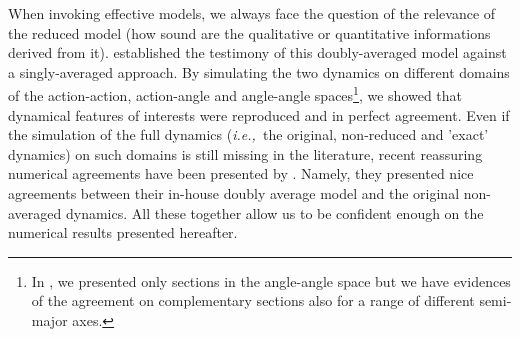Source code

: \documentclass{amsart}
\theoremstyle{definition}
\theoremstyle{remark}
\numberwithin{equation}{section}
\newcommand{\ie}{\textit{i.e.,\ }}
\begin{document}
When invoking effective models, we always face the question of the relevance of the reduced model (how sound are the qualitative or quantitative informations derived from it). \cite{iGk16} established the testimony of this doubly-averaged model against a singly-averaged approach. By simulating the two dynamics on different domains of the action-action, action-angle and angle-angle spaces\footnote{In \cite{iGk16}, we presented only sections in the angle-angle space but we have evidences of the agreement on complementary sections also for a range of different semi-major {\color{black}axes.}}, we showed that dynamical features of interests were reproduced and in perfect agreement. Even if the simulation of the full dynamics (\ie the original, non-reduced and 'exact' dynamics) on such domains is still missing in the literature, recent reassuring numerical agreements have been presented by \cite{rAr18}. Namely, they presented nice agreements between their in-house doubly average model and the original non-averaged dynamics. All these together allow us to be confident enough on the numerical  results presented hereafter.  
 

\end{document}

------------------------------------

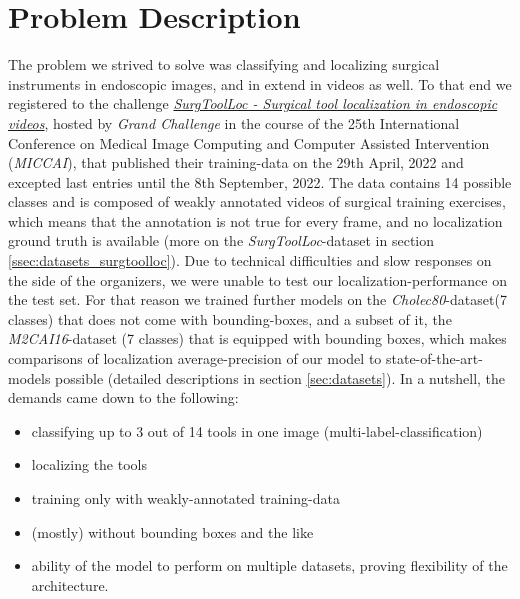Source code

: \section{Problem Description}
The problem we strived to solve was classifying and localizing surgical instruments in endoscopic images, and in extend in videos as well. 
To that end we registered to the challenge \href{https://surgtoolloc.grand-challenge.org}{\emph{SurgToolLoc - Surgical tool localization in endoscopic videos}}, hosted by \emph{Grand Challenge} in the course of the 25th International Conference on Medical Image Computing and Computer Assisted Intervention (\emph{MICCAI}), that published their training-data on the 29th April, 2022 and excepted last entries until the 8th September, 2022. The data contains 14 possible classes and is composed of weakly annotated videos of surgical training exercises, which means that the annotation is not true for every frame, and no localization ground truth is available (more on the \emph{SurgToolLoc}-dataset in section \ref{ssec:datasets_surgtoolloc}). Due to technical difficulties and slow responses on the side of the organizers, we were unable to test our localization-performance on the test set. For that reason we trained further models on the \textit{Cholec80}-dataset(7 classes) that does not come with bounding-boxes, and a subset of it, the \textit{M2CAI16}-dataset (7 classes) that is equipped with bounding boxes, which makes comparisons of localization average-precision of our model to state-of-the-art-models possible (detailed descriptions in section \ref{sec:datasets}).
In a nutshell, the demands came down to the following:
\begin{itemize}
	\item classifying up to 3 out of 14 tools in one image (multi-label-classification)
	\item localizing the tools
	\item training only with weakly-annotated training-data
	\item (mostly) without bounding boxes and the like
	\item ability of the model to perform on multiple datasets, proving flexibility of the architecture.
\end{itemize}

------------------------------------

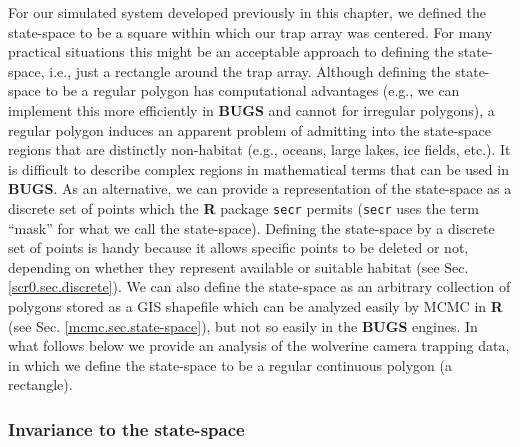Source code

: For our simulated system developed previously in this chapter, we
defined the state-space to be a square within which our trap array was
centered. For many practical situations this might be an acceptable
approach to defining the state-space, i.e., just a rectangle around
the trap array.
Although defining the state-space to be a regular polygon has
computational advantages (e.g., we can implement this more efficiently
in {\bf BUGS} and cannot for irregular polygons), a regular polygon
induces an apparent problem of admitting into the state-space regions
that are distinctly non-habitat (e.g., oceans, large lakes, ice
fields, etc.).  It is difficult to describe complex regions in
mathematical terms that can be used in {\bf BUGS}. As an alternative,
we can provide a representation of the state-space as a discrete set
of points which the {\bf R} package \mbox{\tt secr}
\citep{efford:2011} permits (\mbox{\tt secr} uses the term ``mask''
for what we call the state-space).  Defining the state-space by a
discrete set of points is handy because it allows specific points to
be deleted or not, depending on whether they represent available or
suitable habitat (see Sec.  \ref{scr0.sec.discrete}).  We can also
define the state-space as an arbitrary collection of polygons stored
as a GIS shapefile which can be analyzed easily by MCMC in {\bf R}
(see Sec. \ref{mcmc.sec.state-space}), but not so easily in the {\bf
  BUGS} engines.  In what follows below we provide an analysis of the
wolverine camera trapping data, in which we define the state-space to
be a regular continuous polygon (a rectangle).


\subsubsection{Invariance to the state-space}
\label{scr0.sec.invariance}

------------------------------------

Retype exactly the lines above, from the one with "mathematical terms that" through the one with "uses the term", inclusive.

▶ [RESULT]
mathematical terms that can be used in {\bf BUGS}. As an alternative,
we can provide a representation of the state-space as a discrete set
of points which the {\bf R} package \mbox{\tt secr}
\citep{efford:2011} permits (\mbox{\tt secr} uses the term ``mask''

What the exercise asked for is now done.